04-27-2005 06:22 AM - edited 03-09-2019 11:04 AM
I am still trying to have this PAT translation and NAT issue resolved.
Here is what I have done:
|------------> DMZ1 (security90)
| (172.16.28.0 255.255.255.0)
|
|
|
INSIDE (security100)----
(172.16.0.0 255.255.248.0)|
|
|
|
|------------> DMZ2 (security85)
(172.16.32.0 255.255.248.0)
access-list dmz-2-inside permit ip 172.16.28.0 255.255.255.0 172.16.0.0 255.255.248.0
static (inside,dmz) 172.16.28.0 access-list dmz-2-inside
access-list outside-2-inside permit ip 172.16.32.0 255.255.248.0 172.16.0.0 255.255.248.0
static (inside,dmz2) 172.16.32.0 access-list outside-2-inside
nat (inside) 1 access-list nonat-inside-dmz 0 0
nat (inside) 2 access-list nonat-inside-outside 0 0
nat (dmz) 0 172.16.28.0 255.255.255.0 outside 0 0
nat (dmz2) 0 172.16.32.0 255.255.248.0 outside 0 0
global (dmz) 1 interface
global (dmz2) 2 interface
access-list nonat-inside-dmz line 1 permit ip 172.16.0.0 255.255.248.0 172.16.28.0 255.255.255.0
access-list nonat-inside-outside line 1 permit ip 172.16.0.0 255.255.248.0 172.16.32.0 255.255.248.0
I need to accomplish the following:
-traffic sourced from the 172.16.0.0/21 destined to the 172.16.28.0/24 needs to be PAT to the IP
address of the DMZ1 interface.
-traffic sourced from the 172.16.0.0/21 destined to the 172.16.32.0/21 needs to be PAT to the IP address of the DMZ2 interface.
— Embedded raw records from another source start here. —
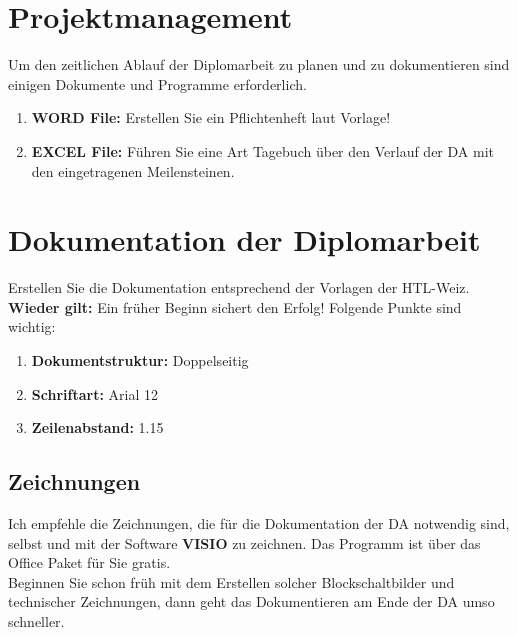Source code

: \documentclass[a4paper, 12pt, xcolor=dvipsnames]{scrartcl}	%
\begin{document}
%
%
%
%
\section{Projektmanagement}
Um den zeitlichen Ablauf der Diplomarbeit zu planen und zu dokumentieren sind einigen Dokumente und Programme erforderlich.
\begin{enumerate}																%
	\item\textbf{WORD File:} Erstellen Sie ein Pflichtenheft laut Vorlage!
	\item\textbf{EXCEL File:} Führen Sie eine Art Tagebuch über den Verlauf der DA mit den eingetragenen Meilensteinen.
\end{enumerate}

\section{Dokumentation der Diplomarbeit}							%
Erstellen Sie die Dokumentation entsprechend der Vorlagen der HTL-Weiz.\\
\textbf{Wieder gilt:} Ein früher Beginn sichert den Erfolg! Folgende Punkte sind wichtig:
\begin{enumerate}																%
	\item\textbf{Dokumentstruktur:} Doppelseitig					%
	\item\textbf{Schriftart:} Arial 12										%
	\item\textbf{Zeilenabstand:} 1.15										%
\end{enumerate}

\vspace{-0.6cm}																	%

\subsection{Zeichnungen}													%
Ich empfehle die Zeichnungen, die für die Dokumentation der DA notwendig sind, selbst und mit der Software \textbf{VISIO} zu zeichnen. Das Programm ist über das Office Paket für Sie gratis.\\
Beginnen Sie schon früh mit dem Erstellen solcher Blockschaltbilder und technischer Zeichnungen, dann geht das Dokumentieren am Ende der DA umso schneller.\\
\vspace{-0.6cm}																	%
\end{document}
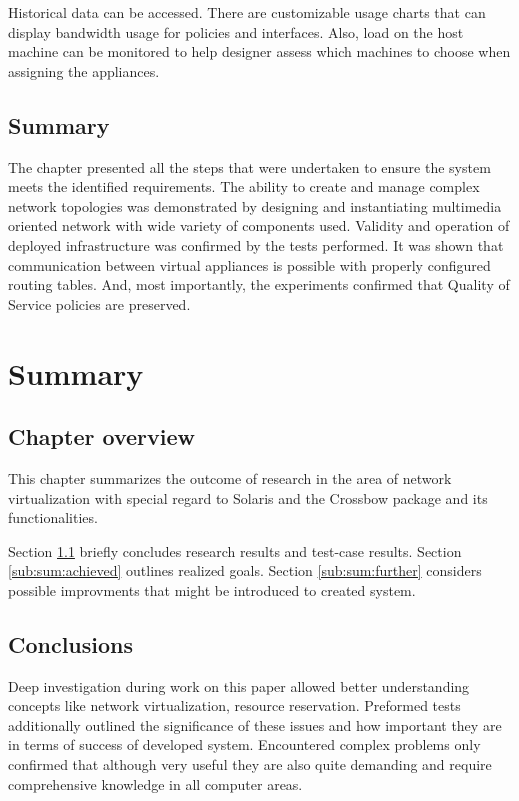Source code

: \documentclass[11pt]{book}
\begin{document}
        Historical data can be accessed. There are customizable usage charts that can display bandwidth usage for
        policies and interfaces. Also, load on the host machine can be monitored to help designer assess which machines
        to choose when assigning the appliances.


    \section*{Summary}

      The chapter presented all the steps that were undertaken to ensure the system meets the identified requirements.
      The ability to create and manage complex network topologies was demonstrated by designing and instantiating
      multimedia oriented network with wide variety of components used. Validity and operation of deployed
      infrastructure was confirmed by the tests performed. It was shown that communication between virtual appliances is
      possible with properly configured routing tables. And, most importantly, the experiments confirmed that Quality of
      Service policies are preserved.


  \chapter{Summary}

    \section*{Chapter overview}

	  This chapter summarizes the outcome of research in the area of network virtualization with special regard to 
	  Solaris and the Crossbow package and its functionalities. 
	  
	  Section \ref{sub:sum:concl} briefly concludes research results and test-case results.
	  Section \ref{sub:sum:achieved} outlines realized goals.
	  Section \ref{sub:sum:further} considers possible improvments that might be introduced to created system.

    \section{Conclusions}
		\label{sub:sum:concl}
		
		Deep investigation during work on this paper allowed better understanding concepts like network virtualization,
		resource reservation. Preformed tests additionally outlined the significance of these issues and how important they
		are in terms of success of developed system. Encountered complex problems only confirmed that although very useful 
		they are also quite demanding and require comprehensive knowledge in all computer areas.
		
\end{document}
-traffic sourced from the 172.16.28.0/24 destined to the 172.16.0.0/21 needs to be translated as itself (identity translated).
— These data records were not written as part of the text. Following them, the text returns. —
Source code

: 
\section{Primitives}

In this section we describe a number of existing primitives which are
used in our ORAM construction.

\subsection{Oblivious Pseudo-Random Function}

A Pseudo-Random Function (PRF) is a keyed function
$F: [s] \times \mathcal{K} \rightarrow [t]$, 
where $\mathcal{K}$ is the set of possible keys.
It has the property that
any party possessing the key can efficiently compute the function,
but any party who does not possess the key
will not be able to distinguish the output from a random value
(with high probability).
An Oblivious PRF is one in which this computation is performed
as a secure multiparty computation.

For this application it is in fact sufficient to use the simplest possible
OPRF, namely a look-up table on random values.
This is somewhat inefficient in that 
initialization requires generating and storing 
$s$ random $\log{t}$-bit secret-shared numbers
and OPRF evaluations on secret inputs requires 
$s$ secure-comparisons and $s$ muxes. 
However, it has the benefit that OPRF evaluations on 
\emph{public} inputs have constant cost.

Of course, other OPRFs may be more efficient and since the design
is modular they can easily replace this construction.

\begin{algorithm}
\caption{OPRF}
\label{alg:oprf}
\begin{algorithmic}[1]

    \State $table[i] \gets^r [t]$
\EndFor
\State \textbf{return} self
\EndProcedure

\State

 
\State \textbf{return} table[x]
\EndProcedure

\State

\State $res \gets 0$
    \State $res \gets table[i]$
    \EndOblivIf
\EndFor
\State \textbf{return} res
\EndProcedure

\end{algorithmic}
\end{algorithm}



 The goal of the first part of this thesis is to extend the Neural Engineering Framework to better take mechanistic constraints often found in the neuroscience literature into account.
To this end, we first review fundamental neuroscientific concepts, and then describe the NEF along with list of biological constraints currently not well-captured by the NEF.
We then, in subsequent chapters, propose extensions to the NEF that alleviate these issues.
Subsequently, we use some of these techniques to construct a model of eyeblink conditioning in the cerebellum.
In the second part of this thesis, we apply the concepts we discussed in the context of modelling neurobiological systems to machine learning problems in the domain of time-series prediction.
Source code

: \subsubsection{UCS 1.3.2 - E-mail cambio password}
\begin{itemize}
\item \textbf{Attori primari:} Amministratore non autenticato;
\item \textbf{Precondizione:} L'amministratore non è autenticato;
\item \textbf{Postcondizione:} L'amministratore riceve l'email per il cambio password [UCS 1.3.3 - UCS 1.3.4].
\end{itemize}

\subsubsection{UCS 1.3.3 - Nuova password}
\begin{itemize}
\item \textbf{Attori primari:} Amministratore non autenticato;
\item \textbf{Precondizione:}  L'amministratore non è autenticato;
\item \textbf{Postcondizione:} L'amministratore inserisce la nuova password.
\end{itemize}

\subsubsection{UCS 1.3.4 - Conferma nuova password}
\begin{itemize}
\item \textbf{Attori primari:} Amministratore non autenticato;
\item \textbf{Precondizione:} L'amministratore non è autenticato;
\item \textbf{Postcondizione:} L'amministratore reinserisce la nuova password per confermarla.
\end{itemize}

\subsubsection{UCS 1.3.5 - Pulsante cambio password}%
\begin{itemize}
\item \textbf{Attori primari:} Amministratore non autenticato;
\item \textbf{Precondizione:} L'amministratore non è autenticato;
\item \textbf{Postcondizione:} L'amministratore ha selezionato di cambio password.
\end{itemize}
-traffic sourced from the 172.16.32.0/21 destined to the 172.16.0.0/21 needs to be translated as itself (identity translated)
-traffic sourced from the 172.16.32.0/21 destined to the 172.16.0.0/21 needs to be translated as
itself (identify translated).
I am confused on how the static and nat statement work. If static works both ways, then a policy
static should achieve the one way different required? Thanx.
05-03-2005 01:26 PM
Do not use NAT 0 with static, because NAT 0 will overrule static and static will not work properly. If you try to implement both NAT 0 and Static then you will certainly face issues between internal hosts communicating to dmz. Instead of using NAT 0 along with static, What I would recommend you is to use Static Nat (self-translation for each host) for which you don't want the address to get translated when it reaches the DMZ.
Discover and save your favorite ideas. Come back to expert answers, step-by-step guides, recent topics, and more.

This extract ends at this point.